━━━━━ The data

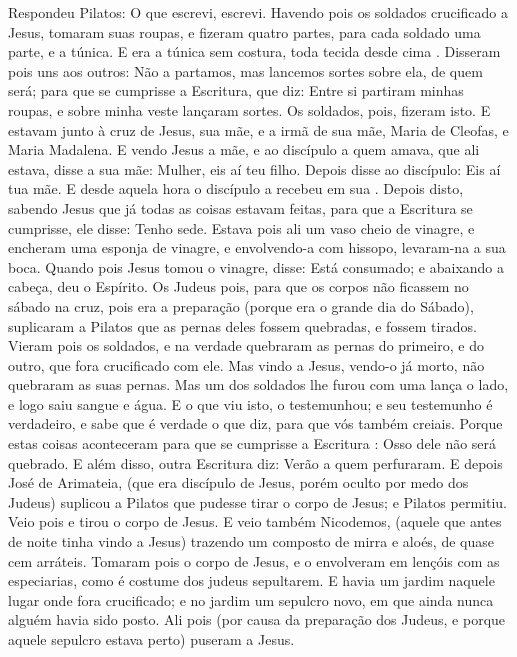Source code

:{  Respondeu Pilatos: O que escrevi, escrevi.
  Havendo pois os soldados crucificado a Jesus, tomaram suas roupas, e fizeram quatro partes, para cada soldado uma parte, e a túnica. E era a túnica sem costura, toda tecida desde cima
{} .
  Disseram pois uns aos outros: Não a partamos, mas lancemos sortes sobre ela, de quem será; para que se cumprisse a Escritura, que diz: Entre si partiram minhas roupas, e sobre minha veste lançaram sortes. Os soldados, pois, fizeram isto.
  E estavam junto à cruz de Jesus, sua mãe, e a irmã de sua mãe, Maria
{} de Cleofas, e Maria Madalena.
  E vendo Jesus a
{} mãe, e ao discípulo a quem amava, que ali estava, disse a sua mãe: Mulher, eis aí teu filho.
  Depois disse ao discípulo: Eis aí tua mãe. E desde aquela hora o discípulo a recebeu em sua
{} .
  Depois disto, sabendo Jesus que já todas as coisas estavam feitas, para que a Escritura se cumprisse, ele disse: Tenho sede.
  Estava pois ali um vaso cheio de vinagre, e encheram uma esponja de vinagre, e envolvendo-a com hissopo, levaram-na a sua boca.
  Quando pois Jesus tomou o vinagre, disse: Está consumado; e abaixando a cabeça, deu o Espírito.
  Os Judeus pois, para que os corpos não ficassem no sábado na cruz, pois era a preparação (porque era o grande dia do Sábado), suplicaram a Pilatos que as pernas deles fossem quebradas, e fossem tirados.
  Vieram pois os soldados, e na verdade quebraram as pernas do primeiro, e do outro, que fora crucificado com ele.
  Mas vindo a Jesus,
{} vendo-o já morto, não quebraram as suas pernas.
  Mas um dos soldados lhe furou com uma lança o lado, e logo saiu sangue e água.
  E o que viu isto, o testemunhou; e seu testemunho é verdadeiro, e sabe que é verdade o que diz, para que vós também creiais.
  Porque estas coisas aconteceram para que se cumprisse a Escritura
{} : Osso dele não será quebrado.
  E além disso, outra Escritura diz: Verão
{} a quem perfuraram.
  E depois José de Arimateia, (que era discípulo de Jesus, porém oculto por medo dos Judeus) suplicou a Pilatos que pudesse tirar o corpo de Jesus; e Pilatos permitiu. Veio pois e tirou o corpo de Jesus.
  E veio também Nicodemos, (aquele que antes de noite tinha vindo a Jesus) trazendo um composto de mirra e aloés, de quase cem arráteis.
  Tomaram pois o corpo de Jesus, e o envolveram em lençóis com as especiarias, como é costume dos judeus sepultarem.
  E havia um jardim naquele lugar onde fora crucificado; e no jardim
{} um sepulcro novo, em que ainda nunca alguém havia sido posto.
  Ali pois (por causa da preparação
{} dos Judeus, e porque aquele sepulcro estava perto) puseram a Jesus.
\par }

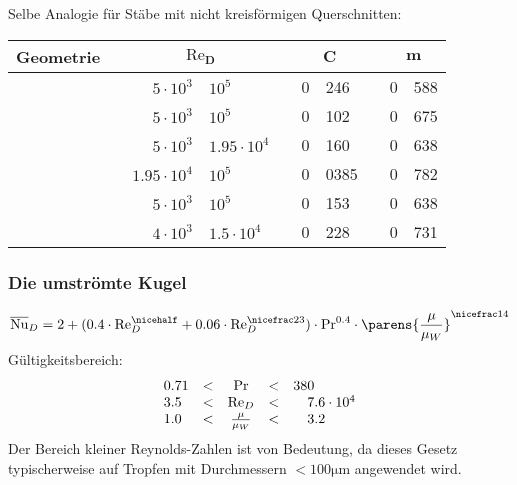 			Selbe Analogie für Stäbe mit nicht kreisförmigen Querschnitten:
			\begin{center}
				\begin{tabular}{@{}p{.6cm}@{}m{.9cm}@{}m{.15cm}cr@{$\:-\:$}lcr@{.}lcr@{.}l@{}}
					\toprule
					\multicolumn{3}{c}{\textbf{Geometrie}} && \multicolumn{2}{c}{$\boldsymbol{\mathrm{Re}_D}$} && \multicolumn{2}{c}{$\boldsymbol C$} && \multicolumn{2}{c}{$\boldsymbol m$} \\
					\midrule
					&&  && $5 \cdot 10^3$ & $10^5$ && 0&246 && 0&588 \\
					\midrule
					& &  && $5 \cdot 10^3$ & $10^5$ && 0&102 && 0&675 \\
					\midrule
					\multirow{2}{*}{}&\multirow{2}{*}{} &\multirow{2}{*}{} && $5 \cdot 10^3$ & $1.95 \cdot 10^4$ && 0&160 && 0&638 \\
					& & && $1.95 \cdot 10^4$ & $10^5$ && 0&0385 && 0&782 \\
					\midrule
					& & && $5 \cdot 10^3$ & $10^5$ && 0&153 && 0&638 \\
					\midrule
					& & && $4 \cdot 10^3$ & $1.5 \cdot 10^4$ && 0&228 && 0&731 \\
					\bottomrule
				\end{tabular}
			\end{center}


		\subsubsection{Die umströmte Kugel} %
			\[
				\overline{\mathrm{Nu}}_D = 2+(0.4 \cdot \mathrm{Re}_D^{\nicehalf} + 0.06 \cdot \mathrm{Re}_D^{\nicefrac 2 3}) \cdot \mathrm{Pr}^{0.4} \cdot \parens{\frac{\mu}{\mu_W}}^{\nicefrac 1 4}
			\]
			Gültigkeitsbereich:
			\[
				\begin{array}{r@{.}l@{\quad<\quad}c@{\quad<\quad}r@{}l}
					0&71 & \mathrm{Pr} & 380 & \\
					3&5 & \mathrm{Re}_D & 7&.6\cdot 10^4 \\
					1&0 & \frac{\mu}{\mu_W} & 3&.2
				\end{array}
			\]
			Der Bereich kleiner Reynolds-Zahlen ist von Bedeutung, da dieses Gesetz typischerweise auf Tropfen mit Durchmessern $< 100\si{\micro\metre}$ angewendet wird.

━━━━━━━━━━

— Task objective —
I'd like every record printed exactly, with the pictures left out.

— Result for this task —
Source code

:{  Respondeu Pilatos: O que escrevi, escrevi.
  Havendo pois os soldados crucificado a Jesus, tomaram suas roupas, e fizeram quatro partes, para cada soldado uma parte, e a túnica. E era a túnica sem costura, toda tecida desde cima
{} .
  Disseram pois uns aos outros: Não a partamos, mas lancemos sortes sobre ela, de quem será; para que se cumprisse a Escritura, que diz: Entre si partiram minhas roupas, e sobre minha veste lançaram sortes. Os soldados, pois, fizeram isto.
  E estavam junto à cruz de Jesus, sua mãe, e a irmã de sua mãe, Maria
{} de Cleofas, e Maria Madalena.
  E vendo Jesus a
{} mãe, e ao discípulo a quem amava, que ali estava, disse a sua mãe: Mulher, eis aí teu filho.
  Depois disse ao discípulo: Eis aí tua mãe. E desde aquela hora o discípulo a recebeu em sua
{} .
  Depois disto, sabendo Jesus que já todas as coisas estavam feitas, para que a Escritura se cumprisse, ele disse: Tenho sede.
  Estava pois ali um vaso cheio de vinagre, e encheram uma esponja de vinagre, e envolvendo-a com hissopo, levaram-na a sua boca.
  Quando pois Jesus tomou o vinagre, disse: Está consumado; e abaixando a cabeça, deu o Espírito.
  Os Judeus pois, para que os corpos não ficassem no sábado na cruz, pois era a preparação (porque era o grande dia do Sábado), suplicaram a Pilatos que as pernas deles fossem quebradas, e fossem tirados.
  Vieram pois os soldados, e na verdade quebraram as pernas do primeiro, e do outro, que fora crucificado com ele.
  Mas vindo a Jesus,
{} vendo-o já morto, não quebraram as suas pernas.
  Mas um dos soldados lhe furou com uma lança o lado, e logo saiu sangue e água.
  E o que viu isto, o testemunhou; e seu testemunho é verdadeiro, e sabe que é verdade o que diz, para que vós também creiais.
  Porque estas coisas aconteceram para que se cumprisse a Escritura
{} : Osso dele não será quebrado.
  E além disso, outra Escritura diz: Verão
{} a quem perfuraram.
  E depois José de Arimateia, (que era discípulo de Jesus, porém oculto por medo dos Judeus) suplicou a Pilatos que pudesse tirar o corpo de Jesus; e Pilatos permitiu. Veio pois e tirou o corpo de Jesus.
  E veio também Nicodemos, (aquele que antes de noite tinha vindo a Jesus) trazendo um composto de mirra e aloés, de quase cem arráteis.
  Tomaram pois o corpo de Jesus, e o envolveram em lençóis com as especiarias, como é costume dos judeus sepultarem.
  E havia um jardim naquele lugar onde fora crucificado; e no jardim
{} um sepulcro novo, em que ainda nunca alguém havia sido posto.
  Ali pois (por causa da preparação
{} dos Judeus, e porque aquele sepulcro estava perto) puseram a Jesus.
\par }

 			Selbe Analogie für Stäbe mit nicht kreisförmigen Querschnitten:
			\begin{center}
				\begin{tabular}{@{}p{.6cm}@{}m{.9cm}@{}m{.15cm}cr@{$\:-\:$}lcr@{.}lcr@{.}l@{}}
					\toprule
					\multicolumn{3}{c}{\textbf{Geometrie}} && \multicolumn{2}{c}{$\boldsymbol{\mathrm{Re}_D}$} && \multicolumn{2}{c}{$\boldsymbol C$} && \multicolumn{2}{c}{$\boldsymbol m$} \\
					\midrule
					&&  && $5 \cdot 10^3$ & $10^5$ && 0&246 && 0&588 \\
					\midrule
					& &  && $5 \cdot 10^3$ & $10^5$ && 0&102 && 0&675 \\
					\midrule
					\multirow{2}{*}{}&\multirow{2}{*}{} &\multirow{2}{*}{} && $5 \cdot 10^3$ & $1.95 \cdot 10^4$ && 0&160 && 0&638 \\
					& & && $1.95 \cdot 10^4$ & $10^5$ && 0&0385 && 0&782 \\
					\midrule
					& & && $5 \cdot 10^3$ & $10^5$ && 0&153 && 0&638 \\
					\midrule
					& & && $4 \cdot 10^3$ & $1.5 \cdot 10^4$ && 0&228 && 0&731 \\
					\bottomrule
				\end{tabular}
			\end{center}


		\subsubsection{Die umströmte Kugel} %
			\[
				\overline{\mathrm{Nu}}_D = 2+(0.4 \cdot \mathrm{Re}_D^{\nicehalf} + 0.06 \cdot \mathrm{Re}_D^{\nicefrac 2 3}) \cdot \mathrm{Pr}^{0.4} \cdot \parens{\frac{\mu}{\mu_W}}^{\nicefrac 1 4}
			\]
			Gültigkeitsbereich:
			\[
				\begin{array}{r@{.}l@{\quad<\quad}c@{\quad<\quad}r@{}l}
					0&71 & \mathrm{Pr} & 380 & \\
					3&5 & \mathrm{Re}_D & 7&.6\cdot 10^4 \\
					1&0 & \frac{\mu}{\mu_W} & 3&.2
				\end{array}
			\]
			Der Bereich kleiner Reynolds-Zahlen ist von Bedeutung, da dieses Gesetz typischerweise auf Tropfen mit Durchmessern $< 100\si{\micro\metre}$ angewendet wird.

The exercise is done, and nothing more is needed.